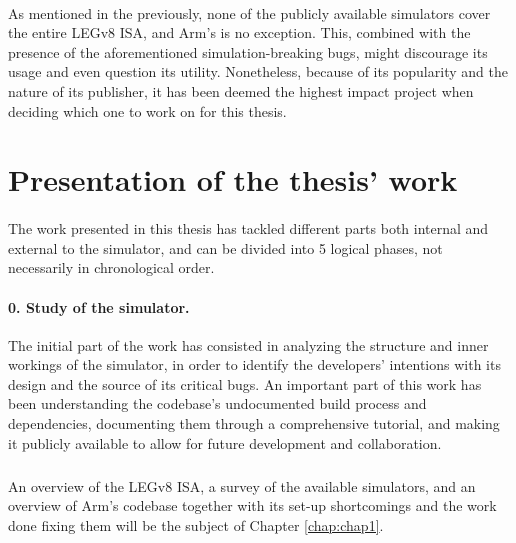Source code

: \paragraph{}
As mentioned in the previously, none of the publicly available simulators cover the entire LEGv8 ISA, and Arm's is no exception. This, combined with the presence of the aforementioned simulation-breaking bugs, might discourage its usage and even question its utility. Nonetheless, because of its popularity and the nature of its publisher, it has been deemed the highest impact project when deciding which one to work on for this thesis. 

\section*{Presentation of the thesis' work}
\paragraph{}
The work presented in this thesis has tackled different parts both internal and external to the simulator, and can be divided into 5 logical phases, not necessarily in chronological order.

\paragraph{0. Study of the simulator.}
The initial part of the work has consisted in analyzing the structure and inner workings of the simulator, in order to identify the developers' intentions with its design and the source of its critical bugs. An important part of this work has been understanding the codebase's undocumented build process and dependencies, documenting them through a comprehensive tutorial, and making it publicly available to allow for future development and collaboration.
\subparagraph{}
An overview of the LEGv8 ISA, a survey of the available simulators, and an overview of Arm's codebase together with its set-up shortcomings and the work done fixing them will be the subject of Chapter \ref{chap:chap1}.

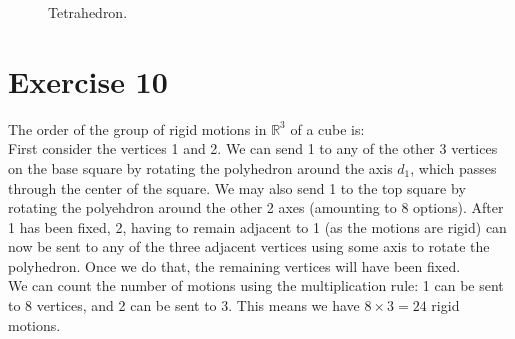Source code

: \documentclass[12pt]{article}
\newcommand{\R}{\mathbb{R}}
\begin{document}
\begin{figure}[H]

        \caption{\label{fig:figure1} Tetrahedron.}
    \end{figure}


    \section*{Exercise 10}
    The order of the group of rigid motions in $\R^3$ of a cube is: \\
    First consider the vertices 1 and 2.
    We can send 1 to any of the other 3 vertices on the base square by
    rotating the polyhedron around the axis $d_1$, which passes through
    the center of the square. We may also send 1 to the top square by
    rotating the polyehdron around the other 2 axes (amounting to 8 options).
    After 1 has been fixed, 2, having to remain adjacent to 1 (as the
    motions are rigid) can now be sent to any of the three adjacent vertices
    using some axis to rotate the polyhedron. Once we do that, the
    remaining vertices will have been fixed. \\
    We can count the number of motions using the multiplication rule:
    1 can be sent to 8 vertices, and 2 can be sent to 3. This means we
    have $8 \times 3 = 24$ rigid motions. 
\end{document}
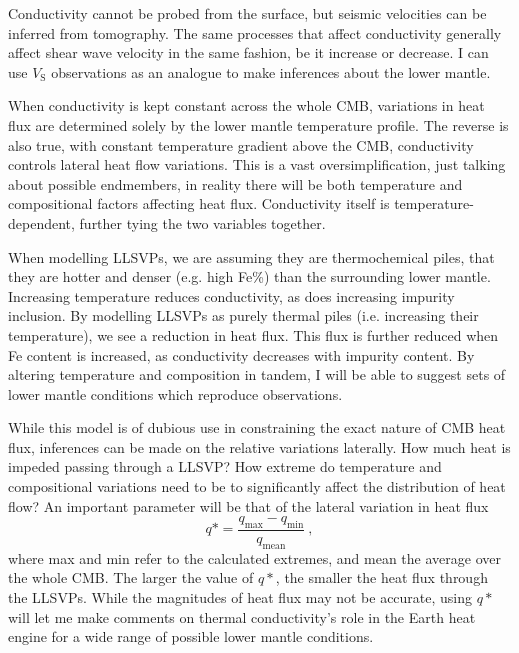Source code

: Conductivity cannot be probed from the surface, but seismic velocities can be inferred from tomography. The same processes that affect conductivity generally affect shear wave velocity in the same fashion, be it increase or decrease. I can use $V_{\mathrm{S}}$ observations as an analogue to make inferences about the lower mantle.

When conductivity is kept constant across the whole CMB, variations in heat flux are determined solely by the lower mantle temperature profile. The reverse is also true, with constant temperature gradient above the CMB, conductivity controls lateral heat flow variations. This is a vast oversimplification, just talking about possible endmembers, in reality there will be both temperature and compositional factors affecting heat flux. Conductivity itself is temperature-dependent, further tying the two variables together.

When modelling LLSVPs, we are assuming they are thermochemical piles, that they are hotter and denser (e.g. high Fe\%) than the surrounding lower mantle. Increasing temperature reduces conductivity, as does increasing impurity inclusion. By modelling LLSVPs as purely thermal piles (i.e. increasing their temperature), we see a reduction in heat flux. This flux is further reduced when Fe content is increased, as conductivity decreases with impurity content. By altering temperature and composition in tandem, I will be able to suggest sets of lower mantle conditions which reproduce observations.

While this model is of dubious use in constraining the exact nature of CMB heat flux, inferences can be made on the relative variations laterally. How much heat is impeded passing through a LLSVP? How extreme do temperature and compositional variations need to be to significantly affect the distribution of heat flow? An important parameter will be that of the lateral variation in heat flux
%
\begin{equation}
\label{eq.q_star}
q* = \frac{q_{\mathrm{max}}-q_{\mathrm{min}}}{q_{\mathrm{mean}}}\ ,
\end{equation}
%
where max and min refer to the calculated extremes, and mean the average over the whole CMB. The larger the value of $q*$, the smaller the heat flux through the LLSVPs. While the magnitudes of heat flux may not be accurate, using $q*$ will let me make comments on thermal conductivity's role in the Earth heat engine for a wide range of possible lower mantle conditions.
_ _ _
• Your instructions:
All of the data is to be returned exactly, with no pictures included.

• Output below:
Source code

: \paragraph{}
As mentioned in the previously, none of the publicly available simulators cover the entire LEGv8 ISA, and Arm's is no exception. This, combined with the presence of the aforementioned simulation-breaking bugs, might discourage its usage and even question its utility. Nonetheless, because of its popularity and the nature of its publisher, it has been deemed the highest impact project when deciding which one to work on for this thesis. 

\section*{Presentation of the thesis' work}
\paragraph{}
The work presented in this thesis has tackled different parts both internal and external to the simulator, and can be divided into 5 logical phases, not necessarily in chronological order.

\paragraph{0. Study of the simulator.}
The initial part of the work has consisted in analyzing the structure and inner workings of the simulator, in order to identify the developers' intentions with its design and the source of its critical bugs. An important part of this work has been understanding the codebase's undocumented build process and dependencies, documenting them through a comprehensive tutorial, and making it publicly available to allow for future development and collaboration.
\subparagraph{}
An overview of the LEGv8 ISA, a survey of the available simulators, and an overview of Arm's codebase together with its set-up shortcomings and the work done fixing them will be the subject of Chapter \ref{chap:chap1}.

Source code

: \documentclass[12pt]{article}
\newcommand{\R}{\mathbb{R}}
\begin{document}
\begin{figure}[H]

        \caption{\label{fig:figure1} Tetrahedron.}
    \end{figure}


    \section*{Exercise 10}
    The order of the group of rigid motions in $\R^3$ of a cube is: \\
    First consider the vertices 1 and 2.
    We can send 1 to any of the other 3 vertices on the base square by
    rotating the polyhedron around the axis $d_1$, which passes through
    the center of the square. We may also send 1 to the top square by
    rotating the polyehdron around the other 2 axes (amounting to 8 options).
    After 1 has been fixed, 2, having to remain adjacent to 1 (as the
    motions are rigid) can now be sent to any of the three adjacent vertices
    using some axis to rotate the polyhedron. Once we do that, the
    remaining vertices will have been fixed. \\
    We can count the number of motions using the multiplication rule:
    1 can be sent to 8 vertices, and 2 can be sent to 3. This means we
    have $8 \times 3 = 24$ rigid motions. 
\end{document}
Source code

: Conductivity cannot be probed from the surface, but seismic velocities can be inferred from tomography. The same processes that affect conductivity generally affect shear wave velocity in the same fashion, be it increase or decrease. I can use $V_{\mathrm{S}}$ observations as an analogue to make inferences about the lower mantle.

When conductivity is kept constant across the whole CMB, variations in heat flux are determined solely by the lower mantle temperature profile. The reverse is also true, with constant temperature gradient above the CMB, conductivity controls lateral heat flow variations. This is a vast oversimplification, just talking about possible endmembers, in reality there will be both temperature and compositional factors affecting heat flux. Conductivity itself is temperature-dependent, further tying the two variables together.

When modelling LLSVPs, we are assuming they are thermochemical piles, that they are hotter and denser (e.g. high Fe\%) than the surrounding lower mantle. Increasing temperature reduces conductivity, as does increasing impurity inclusion. By modelling LLSVPs as purely thermal piles (i.e. increasing their temperature), we see a reduction in heat flux. This flux is further reduced when Fe content is increased, as conductivity decreases with impurity content. By altering temperature and composition in tandem, I will be able to suggest sets of lower mantle conditions which reproduce observations.

While this model is of dubious use in constraining the exact nature of CMB heat flux, inferences can be made on the relative variations laterally. How much heat is impeded passing through a LLSVP? How extreme do temperature and compositional variations need to be to significantly affect the distribution of heat flow? An important parameter will be that of the lateral variation in heat flux
%
\begin{equation}
\label{eq.q_star}
q* = \frac{q_{\mathrm{max}}-q_{\mathrm{min}}}{q_{\mathrm{mean}}}\ ,
\end{equation}
%
where max and min refer to the calculated extremes, and mean the average over the whole CMB. The larger the value of $q*$, the smaller the heat flux through the LLSVPs. While the magnitudes of heat flux may not be accurate, using $q*$ will let me make comments on thermal conductivity's role in the Earth heat engine for a wide range of possible lower mantle conditions.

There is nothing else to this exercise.